::: Source material
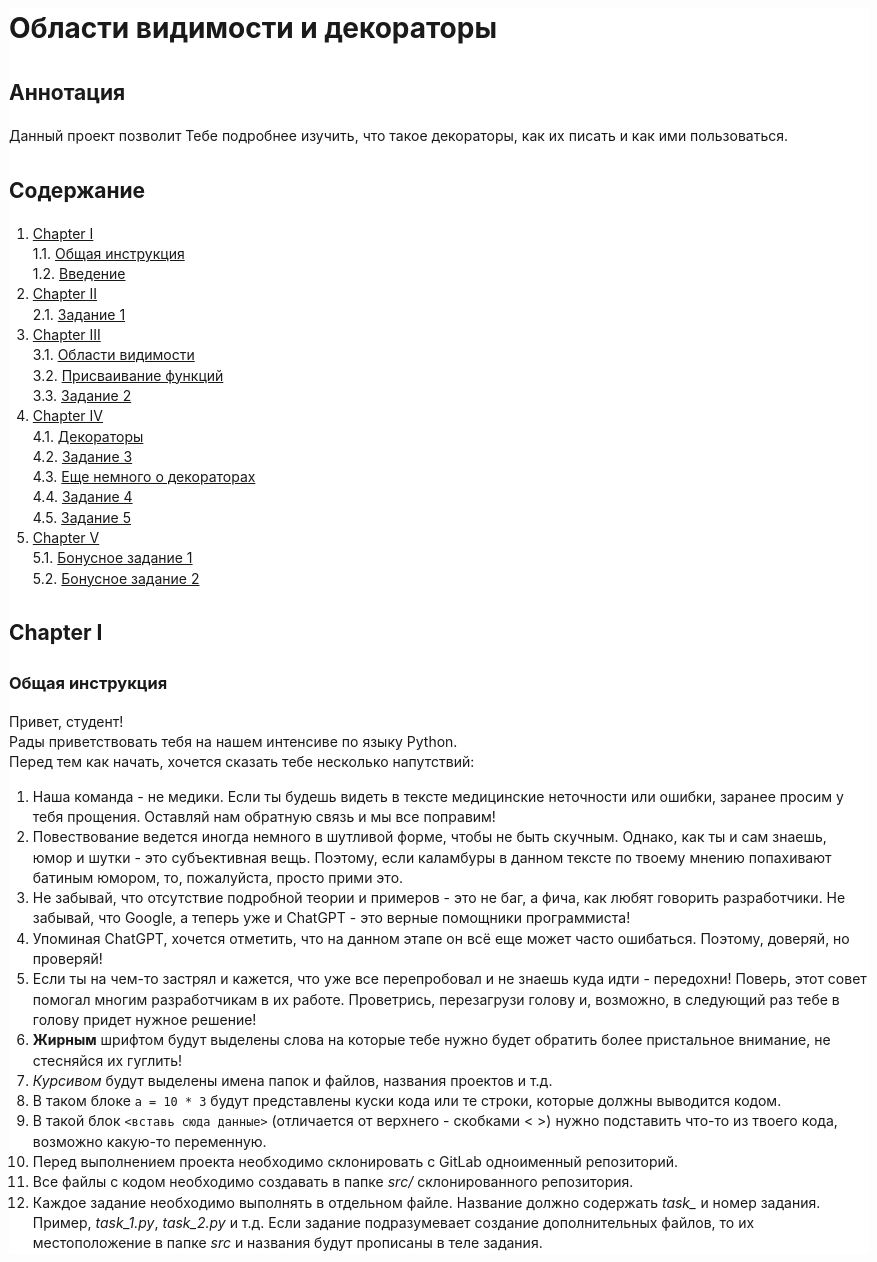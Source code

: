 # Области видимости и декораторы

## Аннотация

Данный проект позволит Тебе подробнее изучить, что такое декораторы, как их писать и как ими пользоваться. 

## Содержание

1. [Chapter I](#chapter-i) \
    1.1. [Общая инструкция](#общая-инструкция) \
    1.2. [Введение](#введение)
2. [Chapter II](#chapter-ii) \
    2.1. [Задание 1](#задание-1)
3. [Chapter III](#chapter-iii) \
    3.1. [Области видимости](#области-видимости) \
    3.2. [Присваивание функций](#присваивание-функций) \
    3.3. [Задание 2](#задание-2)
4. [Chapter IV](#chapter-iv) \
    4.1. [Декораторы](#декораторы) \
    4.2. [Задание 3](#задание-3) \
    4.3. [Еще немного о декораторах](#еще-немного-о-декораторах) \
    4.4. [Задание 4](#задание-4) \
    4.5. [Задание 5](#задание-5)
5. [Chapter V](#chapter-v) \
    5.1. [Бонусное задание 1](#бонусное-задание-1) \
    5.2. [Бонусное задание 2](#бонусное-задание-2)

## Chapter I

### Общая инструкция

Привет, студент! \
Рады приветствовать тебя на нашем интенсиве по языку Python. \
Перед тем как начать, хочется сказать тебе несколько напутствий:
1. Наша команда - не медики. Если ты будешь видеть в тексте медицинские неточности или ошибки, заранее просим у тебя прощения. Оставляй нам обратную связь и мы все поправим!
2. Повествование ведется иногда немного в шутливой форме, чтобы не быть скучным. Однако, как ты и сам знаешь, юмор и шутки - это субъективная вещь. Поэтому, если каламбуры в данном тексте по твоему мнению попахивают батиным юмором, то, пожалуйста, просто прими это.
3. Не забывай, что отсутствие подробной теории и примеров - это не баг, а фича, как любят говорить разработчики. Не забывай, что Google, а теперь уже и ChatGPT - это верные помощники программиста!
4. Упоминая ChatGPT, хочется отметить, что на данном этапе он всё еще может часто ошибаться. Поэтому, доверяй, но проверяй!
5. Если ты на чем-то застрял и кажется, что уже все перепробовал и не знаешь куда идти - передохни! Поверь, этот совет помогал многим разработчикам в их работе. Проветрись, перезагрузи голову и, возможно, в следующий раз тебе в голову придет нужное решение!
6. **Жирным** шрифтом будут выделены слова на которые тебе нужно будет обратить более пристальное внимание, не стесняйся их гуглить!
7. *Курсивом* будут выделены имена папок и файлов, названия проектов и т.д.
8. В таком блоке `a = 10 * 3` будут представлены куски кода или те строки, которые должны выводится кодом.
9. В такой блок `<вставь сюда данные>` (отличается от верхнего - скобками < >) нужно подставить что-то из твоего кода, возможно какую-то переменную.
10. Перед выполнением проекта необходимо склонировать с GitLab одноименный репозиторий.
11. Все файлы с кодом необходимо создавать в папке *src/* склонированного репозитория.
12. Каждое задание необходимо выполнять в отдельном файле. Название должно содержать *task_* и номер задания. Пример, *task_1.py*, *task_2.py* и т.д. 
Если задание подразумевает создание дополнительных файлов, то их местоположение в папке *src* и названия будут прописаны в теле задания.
::::::
::: Source material
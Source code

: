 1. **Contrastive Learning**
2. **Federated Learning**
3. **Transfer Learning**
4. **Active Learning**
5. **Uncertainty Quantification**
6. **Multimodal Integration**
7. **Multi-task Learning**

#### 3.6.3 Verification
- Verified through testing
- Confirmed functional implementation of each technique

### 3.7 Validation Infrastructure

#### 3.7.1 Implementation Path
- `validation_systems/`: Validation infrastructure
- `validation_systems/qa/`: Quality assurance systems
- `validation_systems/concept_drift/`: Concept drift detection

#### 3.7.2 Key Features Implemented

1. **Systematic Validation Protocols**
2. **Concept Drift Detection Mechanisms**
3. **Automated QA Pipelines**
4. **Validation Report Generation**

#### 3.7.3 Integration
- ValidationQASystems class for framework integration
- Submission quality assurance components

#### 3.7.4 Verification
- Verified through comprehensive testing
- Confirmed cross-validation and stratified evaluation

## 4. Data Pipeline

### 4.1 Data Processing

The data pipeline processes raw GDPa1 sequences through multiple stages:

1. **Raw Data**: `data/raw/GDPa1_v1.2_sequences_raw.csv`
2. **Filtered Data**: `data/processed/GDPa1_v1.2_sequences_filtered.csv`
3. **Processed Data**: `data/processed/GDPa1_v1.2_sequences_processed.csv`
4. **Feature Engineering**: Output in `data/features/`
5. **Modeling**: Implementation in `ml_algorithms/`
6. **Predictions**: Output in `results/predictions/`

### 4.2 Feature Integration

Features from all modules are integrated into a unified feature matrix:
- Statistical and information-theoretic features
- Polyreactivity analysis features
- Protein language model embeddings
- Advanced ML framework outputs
::::::
_Directions_
Above are the entries. Output exactly the lines beginning with the line that has "## Chapter I" and ending with the line that has "2. Повествование ведется".

_Response to this exercise_
## Chapter I

### Общая инструкция

Привет, студент! \
Рады приветствовать тебя на нашем интенсиве по языку Python. \
Перед тем как начать, хочется сказать тебе несколько напутствий:
1. Наша команда - не медики. Если ты будешь видеть в тексте медицинские неточности или ошибки, заранее просим у тебя прощения. Оставляй нам обратную связь и мы все поправим!
2. Повествование ведется иногда немного в шутливой форме, чтобы не быть скучным. Однако, как ты и сам знаешь, юмор и шутки - это субъективная вещь. Поэтому, если каламбуры в данном тексте по твоему мнению попахивают батиным юмором, то, пожалуйста, просто прими это.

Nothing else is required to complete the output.